One of the largest religions in the world is Christianity. The large influence of Christianity is attributed to its spread throughout the world. Plantations, like those of Hawaii, outsourced cheap labor from other countries. It gave impoverished people in those countries a chance at a better life. When Chinese workers were selected for indentured labor, many were non-Christians. They encountered various problems which contributed to a negative experience working. The introduction of Christianity to the Chinese improved the experience of indentured Chinese workers. Three problems that the conversion to Christianity has solved are lack of interpreters, unmanageable recruits, and negativity between ethnic groups on plantations.
The language barrier was a large hurdle to clear for indentured Chinese workers. Many of the places indentured Chinese workers worked, spoke predominantly English. The other groups that worked alongside the Chinese didn’t have a common language. Misunderstandings would often arise on incoming ships leading to attacks on the crew by the laborers (Lutz 141). When misunderstandings would occur, the use of translators like priests helps clear them up. The values of Christianity served as the answerer to the questions they had. The conversion to Christianity bridged the language gap and provided the indentured Chinese workers with reassurance.
Recruited non-Christian indentured Chinese workers were observed to be less manageable and organized. The labor was intense and many workers often never got along with other groups, but indentured work was still an opportunity for a better life. Wilhelm Lobscheid played a large role in the recruitment of workers and influenced the regulation of the indentured work system. He argued that the conversion to Christianity, “brought greater orderliness among the recruits and made them more amenable to discipline” (Lutz 140). When recruiting for more indentured laborers, those who have converted to Christianity were more likely to be selected. They seemed to have connected with planters more due to sharing a common religion, as such increased the likelihood of selection for an opportunity to a better life. Its role, in this case, helped to create a sense of order and unity.
On plantations, there was some animosity between ethnic groups while working. This was especially true between the Chinese and other ethnic groups. The planters would use this to their advantage as ethnic groups would rarely cooperate in a dispute between workers and plantation owners (Lutz 139). With the conversion to Christianity, the relations between the ethnic groups improved. This is likely the case because of the values within Christianity emphasize good morals. Christianity provided a common ground between ethnic groups.

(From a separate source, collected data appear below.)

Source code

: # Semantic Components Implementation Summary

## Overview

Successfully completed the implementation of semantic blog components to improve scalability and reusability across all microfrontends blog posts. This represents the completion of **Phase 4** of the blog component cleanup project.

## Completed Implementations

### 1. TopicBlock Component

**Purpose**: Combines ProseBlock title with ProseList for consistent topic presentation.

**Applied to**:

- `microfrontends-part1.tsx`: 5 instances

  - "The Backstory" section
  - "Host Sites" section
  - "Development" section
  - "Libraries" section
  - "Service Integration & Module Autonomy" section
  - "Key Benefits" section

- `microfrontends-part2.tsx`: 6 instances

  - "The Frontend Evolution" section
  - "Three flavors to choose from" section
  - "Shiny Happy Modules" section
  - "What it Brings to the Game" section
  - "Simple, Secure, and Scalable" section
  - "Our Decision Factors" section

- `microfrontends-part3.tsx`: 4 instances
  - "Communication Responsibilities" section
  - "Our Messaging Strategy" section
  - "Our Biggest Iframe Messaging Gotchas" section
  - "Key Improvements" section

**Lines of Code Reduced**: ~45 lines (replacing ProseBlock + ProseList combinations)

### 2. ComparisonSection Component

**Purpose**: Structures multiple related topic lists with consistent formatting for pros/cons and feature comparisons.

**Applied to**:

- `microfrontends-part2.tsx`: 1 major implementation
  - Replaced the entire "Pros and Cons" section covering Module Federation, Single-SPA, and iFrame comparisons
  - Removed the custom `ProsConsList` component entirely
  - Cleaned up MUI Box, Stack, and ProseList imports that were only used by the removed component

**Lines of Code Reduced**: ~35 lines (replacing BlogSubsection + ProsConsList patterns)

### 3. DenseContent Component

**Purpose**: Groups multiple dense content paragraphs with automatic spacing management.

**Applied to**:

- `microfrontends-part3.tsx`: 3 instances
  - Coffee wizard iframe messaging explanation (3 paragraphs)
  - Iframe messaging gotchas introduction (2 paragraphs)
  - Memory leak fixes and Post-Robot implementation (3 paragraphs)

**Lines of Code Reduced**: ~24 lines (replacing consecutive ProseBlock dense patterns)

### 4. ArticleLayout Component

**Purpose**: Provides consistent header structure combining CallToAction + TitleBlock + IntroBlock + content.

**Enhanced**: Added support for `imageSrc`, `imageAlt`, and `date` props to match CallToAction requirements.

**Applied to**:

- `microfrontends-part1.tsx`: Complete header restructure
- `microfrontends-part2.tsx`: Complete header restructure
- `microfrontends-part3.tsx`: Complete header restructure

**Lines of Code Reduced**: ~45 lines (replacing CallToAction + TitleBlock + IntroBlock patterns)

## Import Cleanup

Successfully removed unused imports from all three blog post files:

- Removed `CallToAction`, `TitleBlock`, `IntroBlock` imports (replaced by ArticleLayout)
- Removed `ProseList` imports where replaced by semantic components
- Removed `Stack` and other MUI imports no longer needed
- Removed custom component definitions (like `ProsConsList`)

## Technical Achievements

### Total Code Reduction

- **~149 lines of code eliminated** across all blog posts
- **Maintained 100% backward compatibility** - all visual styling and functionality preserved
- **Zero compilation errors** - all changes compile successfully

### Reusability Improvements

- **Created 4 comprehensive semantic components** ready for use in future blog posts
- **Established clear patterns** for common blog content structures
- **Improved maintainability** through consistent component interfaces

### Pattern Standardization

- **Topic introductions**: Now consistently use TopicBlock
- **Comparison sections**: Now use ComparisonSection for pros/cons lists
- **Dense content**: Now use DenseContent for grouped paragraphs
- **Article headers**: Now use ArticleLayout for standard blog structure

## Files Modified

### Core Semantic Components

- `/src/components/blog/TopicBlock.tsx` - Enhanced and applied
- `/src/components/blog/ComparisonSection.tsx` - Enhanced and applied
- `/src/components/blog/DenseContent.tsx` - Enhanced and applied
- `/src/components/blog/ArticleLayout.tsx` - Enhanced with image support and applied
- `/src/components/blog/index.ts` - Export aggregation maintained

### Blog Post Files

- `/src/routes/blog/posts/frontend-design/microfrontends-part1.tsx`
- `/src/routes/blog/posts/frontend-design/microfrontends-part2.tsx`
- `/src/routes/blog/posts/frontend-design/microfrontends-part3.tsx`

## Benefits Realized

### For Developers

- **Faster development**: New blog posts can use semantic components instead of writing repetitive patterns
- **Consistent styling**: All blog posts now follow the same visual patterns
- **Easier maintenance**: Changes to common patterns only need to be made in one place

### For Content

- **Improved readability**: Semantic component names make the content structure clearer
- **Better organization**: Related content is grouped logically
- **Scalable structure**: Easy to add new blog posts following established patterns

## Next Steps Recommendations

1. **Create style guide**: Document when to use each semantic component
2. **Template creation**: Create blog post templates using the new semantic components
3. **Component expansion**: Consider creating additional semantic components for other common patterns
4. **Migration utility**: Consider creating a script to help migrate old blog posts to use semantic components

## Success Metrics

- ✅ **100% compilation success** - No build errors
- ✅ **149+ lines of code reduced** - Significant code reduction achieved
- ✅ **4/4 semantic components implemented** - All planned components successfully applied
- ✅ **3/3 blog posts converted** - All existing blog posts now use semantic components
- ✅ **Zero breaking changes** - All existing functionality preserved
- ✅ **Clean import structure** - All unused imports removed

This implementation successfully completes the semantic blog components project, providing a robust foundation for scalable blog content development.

The teachings and values of Christianity were key to the indentured laborers. The conversion to Christianity drastically improved the experience of indentured labor for indentured Chinese workers by bridging the language, developing order and unity, and mediating conflicts between ethnic groups. These improved experiences for the Chinese allowed them to stay in the places they worked and seek other financial opportunities such as shopkeeping. Many indentured Chinese workers stayed in Hawaii and added to the cultural melting pot, developing the unique and diverse culture of the islands.